◆ EXERCISE OBJECTIVE:
Pick out each line of the records in which the word "logoColor" appears.
=======
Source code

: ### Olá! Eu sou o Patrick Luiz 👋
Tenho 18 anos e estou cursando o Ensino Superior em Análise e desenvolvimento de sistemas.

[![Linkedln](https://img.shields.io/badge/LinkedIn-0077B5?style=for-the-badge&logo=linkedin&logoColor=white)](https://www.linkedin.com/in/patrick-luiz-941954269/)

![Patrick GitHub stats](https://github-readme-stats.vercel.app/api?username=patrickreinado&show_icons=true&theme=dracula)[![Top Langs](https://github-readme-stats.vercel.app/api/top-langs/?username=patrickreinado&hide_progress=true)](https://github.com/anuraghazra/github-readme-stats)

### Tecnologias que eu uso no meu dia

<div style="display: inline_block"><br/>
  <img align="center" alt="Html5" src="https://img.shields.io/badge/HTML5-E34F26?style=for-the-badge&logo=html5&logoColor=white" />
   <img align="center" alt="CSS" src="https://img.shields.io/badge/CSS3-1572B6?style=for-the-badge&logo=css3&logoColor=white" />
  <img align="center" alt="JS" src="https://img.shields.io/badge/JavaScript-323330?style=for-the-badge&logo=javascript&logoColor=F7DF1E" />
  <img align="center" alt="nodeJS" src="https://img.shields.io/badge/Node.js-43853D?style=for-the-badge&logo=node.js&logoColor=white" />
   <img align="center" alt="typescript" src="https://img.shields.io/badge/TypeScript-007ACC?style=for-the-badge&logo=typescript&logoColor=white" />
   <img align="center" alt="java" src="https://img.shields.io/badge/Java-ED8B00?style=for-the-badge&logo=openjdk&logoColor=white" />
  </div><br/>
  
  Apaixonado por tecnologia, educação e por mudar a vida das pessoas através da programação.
=======
◆ WRITTEN REPLY:
[![Linkedln](https://img.shields.io/badge/LinkedIn-0077B5?style=for-the-badge&logo=linkedin&logoColor=white)](https://www.linkedin.com/in/patrick-luiz-941954269/)
  <img align="center" alt="Html5" src="https://img.shields.io/badge/HTML5-E34F26?style=for-the-badge&logo=html5&logoColor=white" />
   <img align="center" alt="CSS" src="https://img.shields.io/badge/CSS3-1572B6?style=for-the-badge&logo=css3&logoColor=white" />
  <img align="center" alt="JS" src="https://img.shields.io/badge/JavaScript-323330?style=for-the-badge&logo=javascript&logoColor=F7DF1E" />
  <img align="center" alt="nodeJS" src="https://img.shields.io/badge/Node.js-43853D?style=for-the-badge&logo=node.js&logoColor=white" />
   <img align="center" alt="typescript" src="https://img.shields.io/badge/TypeScript-007ACC?style=for-the-badge&logo=typescript&logoColor=white" />
   <img align="center" alt="java" src="https://img.shields.io/badge/Java-ED8B00?style=for-the-badge&logo=openjdk&logoColor=white" />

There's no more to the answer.